Size: 76.2 x100.3 cm
Exhibited: Royal Academy, 1891; Liverpool autumn exhibition, 1891
Current owner: Walker Art Gallery, Liverpool (WAG 1805)
Original caption: ‘Jeremiah Horrocks, curate at Hoole, Lancashire, having attended first to his religious duties on Sunday, November 24, 1639, and after having previously prepared his instrument for the observation of the transit of Venus, returns just in time to witness the event which he alone had correctly predicted as going to take place’
According to his diary, Crowe began work on this painting, then called ‘Horrocks seeing the actual transit of Venus’, in October 1889. He used a telescope set up by his friend from the Reform Club, the astronomer Sir Norman Lockyer, director of the Solar Physics Observatory at South Kensington. The painting depicts the Puritan clergyman Jeremiah Horrocks (1617-1641) observing Venus passing in front of the sun, using a projection onto a screen.

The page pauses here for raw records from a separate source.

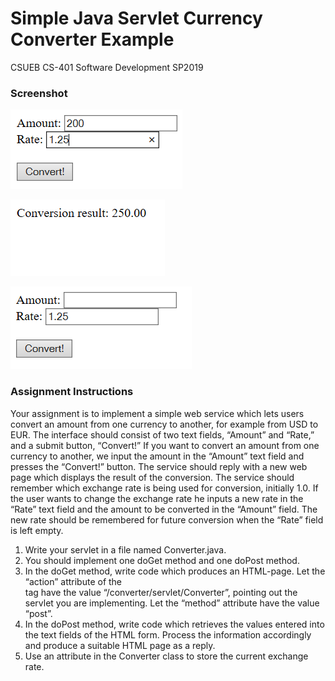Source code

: # Simple Java Servlet Currency Converter Example
CSUEB CS-401 Software Development SP2019

### Screenshot
![GitHub Project Screenshot](screenshots/form.png)

![GitHub Project Screenshot](screenshots/result.png)

![GitHub Project Screenshot](screenshots/session.png)

### Assignment Instructions
Your assignment is to implement a simple web service which lets users convert an amount from one currency to another, for example from USD to EUR. The interface should consist of two text fields, “Amount” and “Rate,” and a submit button, “Convert!” If you want to convert an amount from one currency to another, we input the amount in the “Amount” text field and presses the “Convert!” button. The service should reply with a new web page which displays the result of the conversion. The service should remember which exchange rate is being used for conversion, initially 1.0. If the user wants to change the exchange rate he inputs a new rate in the “Rate” text field and the amount to be converted in the “Amount” field. The new rate should be remembered for future conversion when the “Rate” field is left empty. 
1.	Write your servlet in a file named Converter.java. 
2.	You should implement one doGet method and one doPost method. 
3.	In the doGet method, write code which produces an HTML-page. Let the “action” attribute of the <form> tag have the value “/converter/servlet/Converter”, pointing out the servlet you are implementing. Let the “method” attribute have the value “post”. 
4.	In the doPost method, write code which retrieves the values entered into the text fields of the HTML form. Process the information accordingly and produce a suitable HTML page as a reply. 
5.	Use an attribute in the Converter class to store the current exchange rate.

Crowe is said to have visited Horrocks’ rented lodgings at Hoole in order to sketch the scene, and to have followed the description of the experiment given in a book by A.B. Whatton in an attempt to make the picture as authentic as possible. Despite these efforts, it is now known that the clothes and the instruments are both inaccurate.
The painting was donated to the Walker Art Gallery in Liverpool by Charles William Jones in the same year as its exhibition at the Royal Academy, and formed part of the Liverpool Autumn Exhibition of 1891. It is now hanging in the Liverpool Museum as part of its Astronomy exhibition.
The painting is catalogued and reproduced in the volume Victorian and Edwardian Paintings in the National Museums and Galleries on Merseyside, Vol. 2 – ‘Victorian and Edwardian Paintings in the Walker Art Gallery and at Sudley House, by Edward Morris (Her Majesty’s Stationary Office, 1996).
Athenaeum, 23 May 1891:
The small room is a true portrait of that still existing in Carr House, Hoole, and the rude transit instrument of the period is placed near the green curtain of the window, its uncouth and clumsy supports being conspicuous in the half gloom, and the sheet of paper is duly suspended to receive the luminous image, while athwart the scene pours that narrow ray of light which comprised the dark figure of Venus. The predicted hour fell on a Sunday, when Horrocks was bound to intermit his observations to do duty at the neighbouring church. As it happened, he was able to return home in the nick of time. Mr. Crowe has shown Horrocks entering the room. The action of the observer, the eager eyes and parted lips, his hand lifted in wonder, and his delighted expression, are capitally and sympathetically given.